You are nice to say that, Richard. Thanks. The issue is a personal and professional one. I spend most of Friday and Saturday researching and writing the column, and I write some more on Sunday morning, then watch/write from 1 p.m. ET Sunday till about 3 a.m. Monday. The column averages 11,000 words during the season. That’s an eighth of a Grisham novel, weekly. Would the product be better if I went to bed at midnight, then got up Monday at 8 a.m. and wrote for the balance of the day and finished at 6 p.m., and then posted the column? I think so; I’d be fresher, obviously.
Two things about that. I believe people in the U.S. wake up Monday morning wanting to know as much as they can about Sunday’s games. Would they be as interested if they had to wait till Monday evening for the column? I doubt it. They’re moving on to other things by then. Also, I have no interest in stretching work for the column to a fourth day. I am physically and mentally spent after three days living with it. I finish around 3 a.m. most weeks because I’m basically toast at that point. Hope that helps.

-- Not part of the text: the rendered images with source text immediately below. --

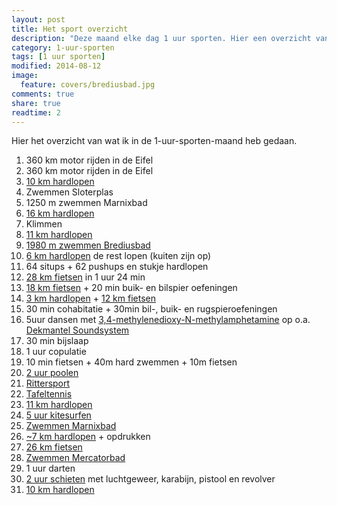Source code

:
 ```yaml
---
layout: post
title: Het sport overzicht
description: "Deze maand elke dag 1 uur sporten. Hier een overzicht van alle sportactiteiten van deze maand."
category: 1-uur-sporten
tags: [1 uur sporten]
modified: 2014-08-12
image:
  feature: covers/brediusbad.jpg
comments: true
share: true
readtime: 2
---
```


Hier het overzicht van wat ik in de 1-uur-sporten-maand heb gedaan.

 1.  360 km motor rijden in de Eifel
 2.  360 km motor rijden in de Eifel
 3.  [10 km hardlopen](http://runkeeper.com/user/660718786/activity/406331682)
 4.  Zwemmen Sloterplas
 5.  1250 m zwemmen Marnixbad
 6.  [16 km hardlopen](http://runkeeper.com/user/660718786/activity/408609925)
 7.  Klimmen
 8.  [11 km hardlopen](http://runkeeper.com/user/660718786/activity/409836910)
 9.  [1980 m zwemmen Brediusbad](http://runkeeper.com/user/660718786/activity/410189888)
 10. [6 km hardlopen](http://runkeeper.com/user/660718786/activity/411188405) de rest lopen (kuiten zijn op)
 11. 64 situps + 62 pushups en stukje hardlopen
 12. [28 km fietsen](http://runkeeper.com/user/660718786/activity/412447125) in 1 uur 24 min
 13. [18 km fietsen](http://runkeeper.com/user/660718786/activity/412798773) + 20 min buik- en bilspier oefeningen
 14. [3 km hardlopen](http://runkeeper.com/user/harianus/activity/413841450) + [12 km fietsen](http://runkeeper.com/user/harianus/activity/413841796)
 15. 30 min cohabitatie + 30min bil-, buik- en rugspieroefeningen
 16. 5uur dansen met [3,4-methylenedioxy-N-methylamphetamine](http://en.wikipedia.org/wiki/MDMA) op o.a. [Dekmantel Soundsystem](http://lowlands.nl/programma/act/809/)
 17. 30 min bijslaap
 18. 1 uur copulatie
 19. 10 min fietsen + 40m hard zwemmen + 10m fietsen
 20. [2 uur poolen](http://www.dekeu.nl)
 21. [Rittersport](https://www.facebook.com/demaandvanadriaan/photos/a.647561822002597.1073741828.647264892032290/682112108547568)
 22. [Tafeltennis](https://www.facebook.com/demaandvanadriaan/photos/a.647561822002597.1073741828.647264892032290/682574095168036/)
 23. [11 km hardlopen](http://runkeeper.com/user/harianus/activity/419525814)
 24. [5 uur kitesurfen](https://www.facebook.com/demaandvanadriaan/posts/683435748415204)
 25. [Zwemmen Marnixbad](https://www.facebook.com/demaandvanadriaan/photos/a.647588441999935.1073741829.647264892032290/683743595051086/)
 26. [~7 km hardlopen](http://runkeeper.com/user/harianus/activity/421478329) + opdrukken
 27. [26 km fietsen](http://runkeeper.com/user/harianus/activity/422612188)
 28. [Zwemmen Mercatorbad](http://www.sportfondsen.nl/Accommodatie/SportPlaza%20Mercator/Paginas/Banenzwemmen.aspx)
 29. 1 uur darten
 30. [2 uur schieten](http://sv-raakderoos.nl) met luchtgeweer, karabijn, pistool en revolver
 31. [10 km hardlopen](http://runkeeper.com/user/harianus/activity/425173280)
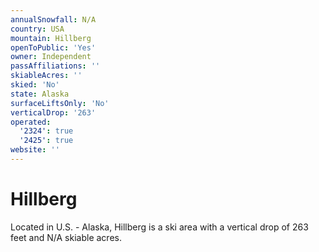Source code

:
 ```yaml
---
annualSnowfall: N/A
country: USA
mountain: Hillberg
openToPublic: 'Yes'
owner: Independent
passAffiliations: ''
skiableAcres: ''
skied: 'No'
state: Alaska
surfaceLiftsOnly: 'No'
verticalDrop: '263'
operated:
  '2324': true
  '2425': true
website: ''
---
```



# Hillberg

Located in U.S. - Alaska, Hillberg is a ski area with a vertical drop of 263 feet and N/A skiable acres.
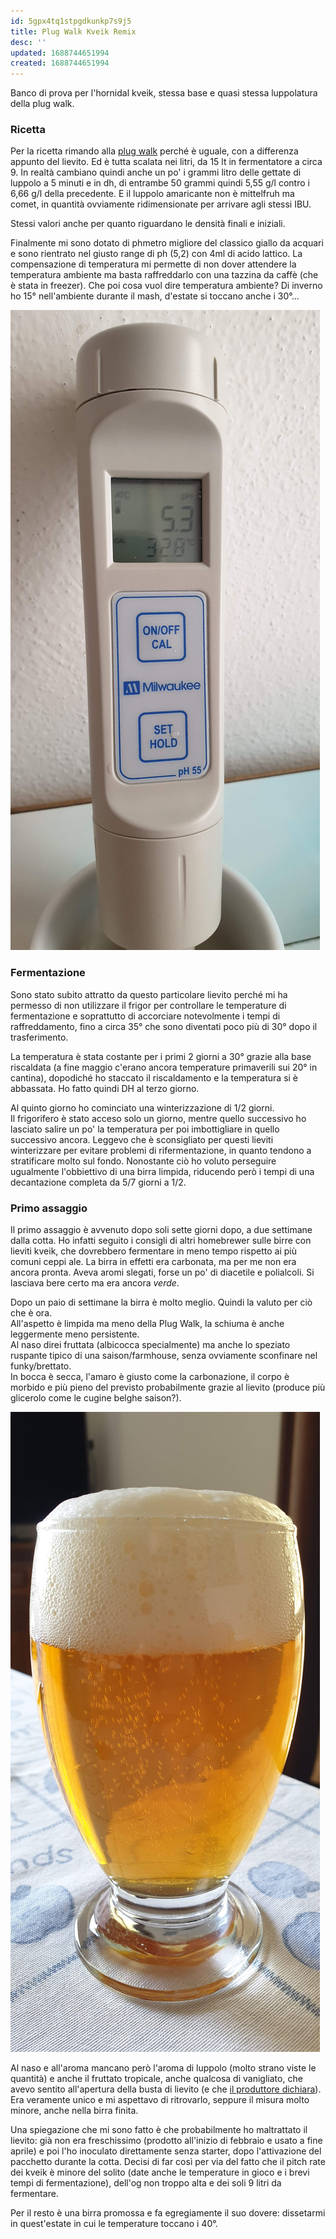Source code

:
 ```yaml
---
id: 5gpx4tq1stpgdkunkp7s9j5
title: Plug Walk Kveik Remix
desc: ''
updated: 1688744651994
created: 1688744651994
---
```

Banco di prova per l'hornidal kveik, stessa base e quasi stessa luppolatura della plug walk.

### Ricetta
Per la ricetta rimando alla [plug walk](plug-walk) perché è uguale, con a differenza appunto del lievito. 
Ed è tutta scalata nei litri, da 15 lt in fermentatore a circa 9.
In realtà cambiano quindi anche un po' i grammi litro delle gettate di luppolo a 5 minuti e in dh, di entrambe 50 grammi quindi 5,55 g/l contro i 6,66 g/l della precedente. E il luppolo amaricante non è mittelfruh ma comet, in quantità ovviamente ridimensionate per arrivare agli stessi IBU.

Stessi valori anche per quanto riguardano le densità finali e iniziali.

Finalmente mi sono dotato di phmetro migliore del classico giallo da acquari e sono rientrato nel giusto range di ph (5,2) con 4ml di acido lattico. La compensazione di temperatura mi permette di non dover attendere la temperatura ambiente ma basta raffreddarlo con una tazzina da caffè (che è stata in freezer). Che poi cosa vuol dire temperatura ambiente? Di inverno ho 15° nell'ambiente durante il mash, d'estate si toccano anche i 30°...

![phmetro](./assets/images/phmetro.jpg)

### Fermentazione
Sono stato subito attratto da questo particolare lievito perché mi ha permesso di non utilizzare il frigor per controllare le temperature di fermentazione e soprattutto di accorciare notevolmente i tempi di raffreddamento, fino a circa 35° che sono diventati poco più di 30° dopo il trasferimento.

La temperatura è stata costante per i primi 2 giorni a 30° grazie alla base riscaldata (a fine maggio c'erano ancora temperature primaverili sui 20° in cantina), dopodiché ho staccato il riscaldamento e la temperatura si è abbassata.  Ho fatto quindi DH al terzo giorno.

Al quinto giorno ho cominciato una winterizzazione di 1/2 giorni.  
Il frigorifero è stato acceso solo un giorno, mentre quello successivo ho lasciato salire un po' la temperatura per poi imbottigliare in quello successivo ancora.
Leggevo che è sconsigliato per questi lieviti winterizzare per evitare problemi di rifermentazione, in quanto tendono a stratificare molto sul fondo. Nonostante ciò ho voluto perseguire ugualmente l'obbiettivo di una birra limpida, riducendo però i tempi di una decantazione completa da 5/7 giorni a 1/2.

### Primo assaggio
Il primo assaggio è avvenuto dopo soli sette giorni dopo, a due settimane dalla cotta. Ho infatti seguito i consigli di altri homebrewer sulle birre con lieviti kveik, che dovrebbero fermentare in meno tempo rispetto ai più comuni ceppi ale. La birra in effetti era carbonata, ma per me non era ancora pronta. Aveva aromi slegati, forse un po' di diacetile e polialcoli. Si lasciava bere certo ma era ancora *verde*.

Dopo un paio di settimane la birra è molto meglio. Quindi la valuto per ciò che è ora.  
All'aspetto è limpida ma meno della Plug Walk, la schiuma è anche leggermente meno persistente.  
Al naso direi fruttata (albicocca specialmente) ma anche lo speziato ruspante tipico di una saison/farmhouse, senza ovviamente sconfinare nel funky/brettato.  
In bocca è secca, l'amaro è giusto come la carbonazione, il corpo è morbido e più pieno del previsto probabilmente grazie al lievito (produce più glicerolo come le cugine belghe saison?).

![plugWalkKveik](./assets/images/plugWalkKveik.jpg)

Al naso e all'aroma mancano però l'aroma di luppolo (molto strano viste le quantità) e anche il fruttato tropicale, anche qualcosa di vanigliato, che avevo sentito all'apertura della busta di lievito (e che [il produttore dichiara](https://omegayeast.com/yeast/norwegian-ales/hornindal-kveik)).  
Era veramente unico e mi aspettavo di ritrovarlo, seppure il misura molto minore, anche nella birra finita.

Una spiegazione che mi sono fatto è che probabilmente ho maltrattato il lievito: già non era freschissimo (prodotto all'inizio di febbraio e usato a fine aprile) e poi l'ho inoculato direttamente senza starter, dopo l'attivazione del pacchetto durante la cotta. Decisi di far così per via del fatto che il pitch rate dei kveik è minore del solito (date anche le temperature in gioco e i brevi tempi di fermentazione), dell'og non troppo alta e dei soli 9 litri da fermentare.

Per il resto è una birra promossa e fa egregiamente il suo dovere: dissetarmi in quest'estate in cui le temperature toccano i 40°.


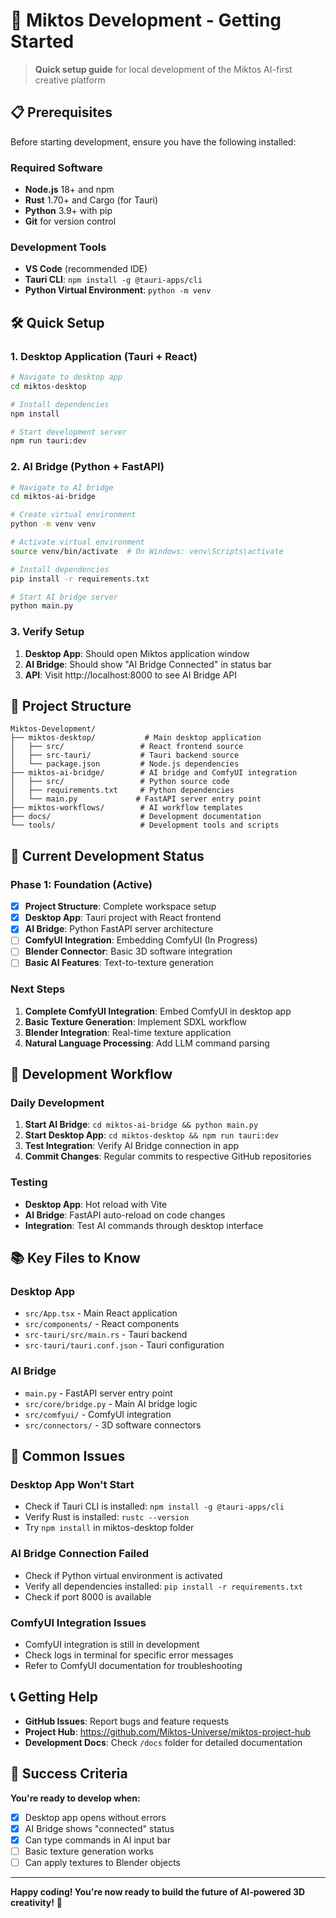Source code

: # 🚀 Miktos Development - Getting Started

> **Quick setup guide** for local development of the Miktos AI-first creative platform

## 📋 Prerequisites

Before starting development, ensure you have the following installed:

### **Required Software**
- **Node.js** 18+ and npm
- **Rust** 1.70+ and Cargo (for Tauri)
- **Python** 3.9+ with pip
- **Git** for version control

### **Development Tools**
- **VS Code** (recommended IDE)
- **Tauri CLI**: `npm install -g @tauri-apps/cli`
- **Python Virtual Environment**: `python -m venv`

## 🛠️ Quick Setup

### **1. Desktop Application (Tauri + React)**

```bash
# Navigate to desktop app
cd miktos-desktop

# Install dependencies
npm install

# Start development server
npm run tauri:dev
```

### **2. AI Bridge (Python + FastAPI)**

```bash
# Navigate to AI bridge
cd miktos-ai-bridge

# Create virtual environment
python -m venv venv

# Activate virtual environment
source venv/bin/activate  # On Windows: venv\Scripts\activate

# Install dependencies
pip install -r requirements.txt

# Start AI bridge server
python main.py
```

### **3. Verify Setup**

1. **Desktop App**: Should open Miktos application window
2. **AI Bridge**: Should show "AI Bridge Connected" in status bar
3. **API**: Visit http://localhost:8000 to see AI Bridge API

## 📁 Project Structure

```
Miktos-Development/
├── miktos-desktop/           # Main desktop application
│   ├── src/                 # React frontend source
│   ├── src-tauri/           # Tauri backend source
│   └── package.json         # Node.js dependencies
├── miktos-ai-bridge/        # AI bridge and ComfyUI integration
│   ├── src/                 # Python source code
│   ├── requirements.txt     # Python dependencies
│   └── main.py             # FastAPI server entry point
├── miktos-workflows/        # AI workflow templates
├── docs/                    # Development documentation
└── tools/                   # Development tools and scripts
```

## 🎯 Current Development Status

### **Phase 1: Foundation (Active)**
- [x] **Project Structure**: Complete workspace setup
- [x] **Desktop App**: Tauri project with React frontend
- [x] **AI Bridge**: Python FastAPI server architecture
- [ ] **ComfyUI Integration**: Embedding ComfyUI (In Progress)
- [ ] **Blender Connector**: Basic 3D software integration
- [ ] **Basic AI Features**: Text-to-texture generation

### **Next Steps**
1. **Complete ComfyUI Integration**: Embed ComfyUI in desktop app
2. **Basic Texture Generation**: Implement SDXL workflow
3. **Blender Integration**: Real-time texture application
4. **Natural Language Processing**: Add LLM command parsing

## 🔧 Development Workflow

### **Daily Development**
1. **Start AI Bridge**: `cd miktos-ai-bridge && python main.py`
2. **Start Desktop App**: `cd miktos-desktop && npm run tauri:dev`
3. **Test Integration**: Verify AI Bridge connection in app
4. **Commit Changes**: Regular commits to respective GitHub repositories

### **Testing**
- **Desktop App**: Hot reload with Vite
- **AI Bridge**: FastAPI auto-reload on code changes
- **Integration**: Test AI commands through desktop interface

## 📚 Key Files to Know

### **Desktop App**
- `src/App.tsx` - Main React application
- `src/components/` - React components
- `src-tauri/src/main.rs` - Tauri backend
- `src-tauri/tauri.conf.json` - Tauri configuration

### **AI Bridge**
- `main.py` - FastAPI server entry point
- `src/core/bridge.py` - Main AI bridge logic
- `src/comfyui/` - ComfyUI integration
- `src/connectors/` - 3D software connectors

## 🚨 Common Issues

### **Desktop App Won't Start**
- Check if Tauri CLI is installed: `npm install -g @tauri-apps/cli`
- Verify Rust is installed: `rustc --version`
- Try `npm install` in miktos-desktop folder

### **AI Bridge Connection Failed**
- Check if Python virtual environment is activated
- Verify all dependencies installed: `pip install -r requirements.txt`
- Check if port 8000 is available

### **ComfyUI Integration Issues**
- ComfyUI integration is still in development
- Check logs in terminal for specific error messages
- Refer to ComfyUI documentation for troubleshooting

## 📞 Getting Help

- **GitHub Issues**: Report bugs and feature requests
- **Project Hub**: https://github.com/Miktos-Universe/miktos-project-hub
- **Development Docs**: Check `/docs` folder for detailed documentation

## 🎉 Success Criteria

**You're ready to develop when:**
- [x] Desktop app opens without errors
- [x] AI Bridge shows "connected" status
- [x] Can type commands in AI input bar
- [ ] Basic texture generation works
- [ ] Can apply textures to Blender objects

---

**Happy coding! You're now ready to build the future of AI-powered 3D creativity!** 🚀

1. I think this is the football story of the week, the interesting football story of the week, that will get lost in the Flores/Brady/Super Bowl/Olympics hype machine. It’s not the story of the year, but simply a story that is imaginative and I find compelling in this just-find-an-edge day in the NFL. Denver coach Nathaniel Hackett is hiring a coach for his coaches, a teacher for his teachers on the Broncos coaching staff. Hackett is eying an expert in education and technology who will work with each coach to improve engagement with players by learning different and more technologically advanced teaching methods. “I think he can open up a new world of technology and teaching for our players,” Hackett told me. More from Hackett about it:
FMIA: How did you get the idea to coach and teach players differently?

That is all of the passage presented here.